RECORD EXCERPTS:
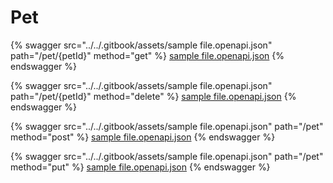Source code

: # Pet

{% swagger src="../../.gitbook/assets/sample file.openapi.json" path="/pet/{petId}" method="get" %}
[sample file.openapi.json](<../../.gitbook/assets/sample file.openapi.json>)
{% endswagger %}

{% swagger src="../../.gitbook/assets/sample file.openapi.json" path="/pet/{petId}" method="delete" %}
[sample file.openapi.json](<../../.gitbook/assets/sample file.openapi.json>)
{% endswagger %}

{% swagger src="../../.gitbook/assets/sample file.openapi.json" path="/pet" method="post" %}
[sample file.openapi.json](<../../.gitbook/assets/sample file.openapi.json>)
{% endswagger %}

{% swagger src="../../.gitbook/assets/sample file.openapi.json" path="/pet" method="put" %}
[sample file.openapi.json](<../../.gitbook/assets/sample file.openapi.json>)
{% endswagger %}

ABOUT THIS TASK: Show all lines from the data above in which the word "method" appears.

EXERCISE RESULT:
{% swagger src="../../.gitbook/assets/sample file.openapi.json" path="/pet/{petId}" method="get" %}
{% swagger src="../../.gitbook/assets/sample file.openapi.json" path="/pet/{petId}" method="delete" %}
{% swagger src="../../.gitbook/assets/sample file.openapi.json" path="/pet" method="post" %}
{% swagger src="../../.gitbook/assets/sample file.openapi.json" path="/pet" method="put" %}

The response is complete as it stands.